*Work request*
Look through the data for the string "snow". Copy every line where it is found.

*Data items*
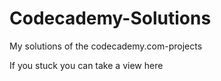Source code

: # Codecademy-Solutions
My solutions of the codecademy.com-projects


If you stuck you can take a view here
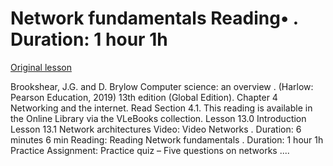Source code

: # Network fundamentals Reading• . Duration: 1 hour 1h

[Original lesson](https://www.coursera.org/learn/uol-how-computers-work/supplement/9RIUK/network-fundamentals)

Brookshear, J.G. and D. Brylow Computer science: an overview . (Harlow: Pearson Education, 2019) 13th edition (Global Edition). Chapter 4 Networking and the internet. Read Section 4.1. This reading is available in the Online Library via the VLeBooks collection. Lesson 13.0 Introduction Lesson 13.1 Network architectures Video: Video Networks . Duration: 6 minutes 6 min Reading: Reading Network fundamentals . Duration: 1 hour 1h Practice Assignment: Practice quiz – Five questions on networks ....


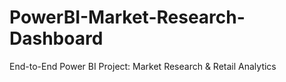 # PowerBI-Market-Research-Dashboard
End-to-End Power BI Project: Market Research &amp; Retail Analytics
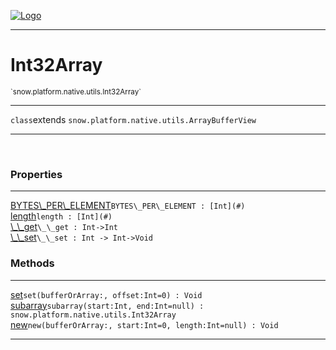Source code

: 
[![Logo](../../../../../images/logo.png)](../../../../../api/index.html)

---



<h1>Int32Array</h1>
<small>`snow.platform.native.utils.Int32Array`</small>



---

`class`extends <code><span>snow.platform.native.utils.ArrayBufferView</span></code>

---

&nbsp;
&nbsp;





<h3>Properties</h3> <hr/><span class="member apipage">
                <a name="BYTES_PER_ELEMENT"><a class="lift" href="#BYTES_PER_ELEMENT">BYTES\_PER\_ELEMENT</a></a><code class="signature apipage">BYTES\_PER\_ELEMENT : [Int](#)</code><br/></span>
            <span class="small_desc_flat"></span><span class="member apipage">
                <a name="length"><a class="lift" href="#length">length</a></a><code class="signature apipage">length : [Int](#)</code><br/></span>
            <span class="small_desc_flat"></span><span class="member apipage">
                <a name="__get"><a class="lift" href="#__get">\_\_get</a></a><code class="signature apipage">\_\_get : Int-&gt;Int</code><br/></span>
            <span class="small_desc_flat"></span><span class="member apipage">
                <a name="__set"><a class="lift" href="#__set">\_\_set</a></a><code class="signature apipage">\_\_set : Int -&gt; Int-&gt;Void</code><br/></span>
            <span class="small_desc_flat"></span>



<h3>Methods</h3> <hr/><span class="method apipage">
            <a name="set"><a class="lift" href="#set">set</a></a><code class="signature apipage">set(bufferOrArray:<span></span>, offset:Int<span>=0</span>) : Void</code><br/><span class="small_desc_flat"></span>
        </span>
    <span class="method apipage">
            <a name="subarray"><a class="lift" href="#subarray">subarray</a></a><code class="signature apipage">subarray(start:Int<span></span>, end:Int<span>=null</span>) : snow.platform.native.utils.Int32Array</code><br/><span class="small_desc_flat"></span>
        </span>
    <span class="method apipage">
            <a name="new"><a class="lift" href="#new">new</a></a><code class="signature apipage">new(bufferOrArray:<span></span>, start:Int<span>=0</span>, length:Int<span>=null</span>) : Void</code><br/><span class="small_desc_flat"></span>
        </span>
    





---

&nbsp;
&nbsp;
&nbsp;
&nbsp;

---

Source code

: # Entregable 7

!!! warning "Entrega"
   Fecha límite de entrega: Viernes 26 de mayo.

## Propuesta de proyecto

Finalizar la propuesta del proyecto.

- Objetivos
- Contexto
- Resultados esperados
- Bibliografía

*Final answer*
<small>`snow.platform.native.utils.Int32Array`</small>
`class`extends <code><span>snow.platform.native.utils.ArrayBufferView</span></code>
            <a name="subarray"><a class="lift" href="#subarray">subarray</a></a><code class="signature apipage">subarray(start:Int<span></span>, end:Int<span>=null</span>) : snow.platform.native.utils.Int32Array</code><br/><span class="small_desc_flat"></span>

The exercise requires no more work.